The test I created in AddOneMoreCheckToTestTwentyThreads, which I believe shows ExtremeProgrammingChallengeFourteenTheBug, is deterministic. In order to make it deterministic I had to set up things just so. I had to control the order in which threads ran and the priority of the threads. In an AcceptanceTest, you have far less leeway in setting up your test. You want the test to simulate the actual running of the system as much as possible. You want to input data as far up stream and interpret data as far down stream as possible.

So in an AcceptanceTest I would prefer not to reach into the guts of the system to contrive some test. Instead I would make it a MonteCarlo? simulation. That is, I would run the AcceptanceTest over and over a sufficient number of times. I could then come up with a score based on how many times the test failed. -- DonWells

Having looked at AddOneMoreCheckToTestTwentyThreads, I have two comments.

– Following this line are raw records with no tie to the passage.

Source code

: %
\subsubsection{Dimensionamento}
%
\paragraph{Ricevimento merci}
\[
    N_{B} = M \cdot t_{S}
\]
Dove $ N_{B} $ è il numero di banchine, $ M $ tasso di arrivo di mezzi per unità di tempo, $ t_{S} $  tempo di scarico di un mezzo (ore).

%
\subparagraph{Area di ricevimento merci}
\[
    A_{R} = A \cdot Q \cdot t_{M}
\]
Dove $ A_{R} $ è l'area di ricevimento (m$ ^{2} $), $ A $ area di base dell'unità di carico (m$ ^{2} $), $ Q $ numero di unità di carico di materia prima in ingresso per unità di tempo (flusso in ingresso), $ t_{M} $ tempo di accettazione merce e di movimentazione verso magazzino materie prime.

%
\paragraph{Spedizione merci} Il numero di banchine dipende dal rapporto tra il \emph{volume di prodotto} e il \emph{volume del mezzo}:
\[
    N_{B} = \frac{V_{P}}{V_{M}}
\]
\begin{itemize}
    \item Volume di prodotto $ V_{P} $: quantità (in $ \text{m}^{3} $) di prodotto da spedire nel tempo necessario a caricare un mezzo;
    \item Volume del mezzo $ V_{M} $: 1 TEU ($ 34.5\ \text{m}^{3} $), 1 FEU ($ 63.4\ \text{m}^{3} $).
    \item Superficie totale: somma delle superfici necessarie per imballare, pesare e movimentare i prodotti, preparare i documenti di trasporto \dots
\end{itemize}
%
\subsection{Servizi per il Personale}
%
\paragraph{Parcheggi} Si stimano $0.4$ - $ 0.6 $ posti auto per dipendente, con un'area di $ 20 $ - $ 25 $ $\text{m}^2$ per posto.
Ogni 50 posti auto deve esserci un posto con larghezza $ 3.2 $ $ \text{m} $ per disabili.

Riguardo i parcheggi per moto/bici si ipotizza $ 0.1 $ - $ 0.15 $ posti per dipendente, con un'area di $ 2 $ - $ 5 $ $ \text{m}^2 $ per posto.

First, this test does not expose ExtremeProgrammingChallengeFourteenTheBug. The bug is a matter of LiveNess?, not FairNess?. When the bug arises, the result is a set of producer and consumer threads that should transfer objects and proceed end up stuck in wait(). This manifests itself as an accumulated output that is shorter than expected, not an output of the right length with elements in the wrong order.

Second, with respect to FairNess?, the challenge code makes no attempt to be fair. Generally, the concurrency primitives in Java are not fair. To achieve FairNess? in Java, we must add an explicit layer of policy, as described, for example, in http://www.sni.net/~cargill/jgf/9809/SpecificNotification.html Using testing to establish that concurrent code is fair sounds at least as hard as the correctness property we already have here. I would prefer to put FairNess? on hold for now.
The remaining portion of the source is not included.